Raw data »
_ _ _ _ _

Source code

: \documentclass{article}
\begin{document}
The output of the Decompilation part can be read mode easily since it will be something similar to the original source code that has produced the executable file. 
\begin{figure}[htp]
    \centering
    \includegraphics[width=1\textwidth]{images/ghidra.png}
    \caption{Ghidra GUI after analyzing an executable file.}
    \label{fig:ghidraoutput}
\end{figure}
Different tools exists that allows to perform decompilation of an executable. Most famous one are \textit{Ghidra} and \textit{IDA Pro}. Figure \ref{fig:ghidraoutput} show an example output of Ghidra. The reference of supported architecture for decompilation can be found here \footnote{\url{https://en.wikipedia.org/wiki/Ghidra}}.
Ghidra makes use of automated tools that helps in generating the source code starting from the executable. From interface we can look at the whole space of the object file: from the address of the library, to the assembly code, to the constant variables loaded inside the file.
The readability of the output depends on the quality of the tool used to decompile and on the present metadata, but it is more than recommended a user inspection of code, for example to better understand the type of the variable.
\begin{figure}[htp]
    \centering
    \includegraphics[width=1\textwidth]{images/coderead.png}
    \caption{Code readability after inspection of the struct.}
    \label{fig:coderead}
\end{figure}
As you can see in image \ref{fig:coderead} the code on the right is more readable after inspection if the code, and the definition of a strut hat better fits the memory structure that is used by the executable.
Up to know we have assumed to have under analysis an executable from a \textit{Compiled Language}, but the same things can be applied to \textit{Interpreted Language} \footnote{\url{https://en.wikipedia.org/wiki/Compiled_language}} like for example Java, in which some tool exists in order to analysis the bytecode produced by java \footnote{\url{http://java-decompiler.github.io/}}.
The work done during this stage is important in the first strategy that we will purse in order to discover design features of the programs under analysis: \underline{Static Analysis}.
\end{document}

_ _ _ _ _

Aim of the task » Scan the listing for the string "more", then copy every line where it appears.

Result »
The readability of the output depends on the quality of the tool used to decompile and on the present metadata, but it is more than recommended a user inspection of code, for example to better understand the type of the variable.
As you can see in image \ref{fig:coderead} the code on the right is more readable after inspection if the code, and the definition of a strut hat better fits the memory structure that is used by the executable.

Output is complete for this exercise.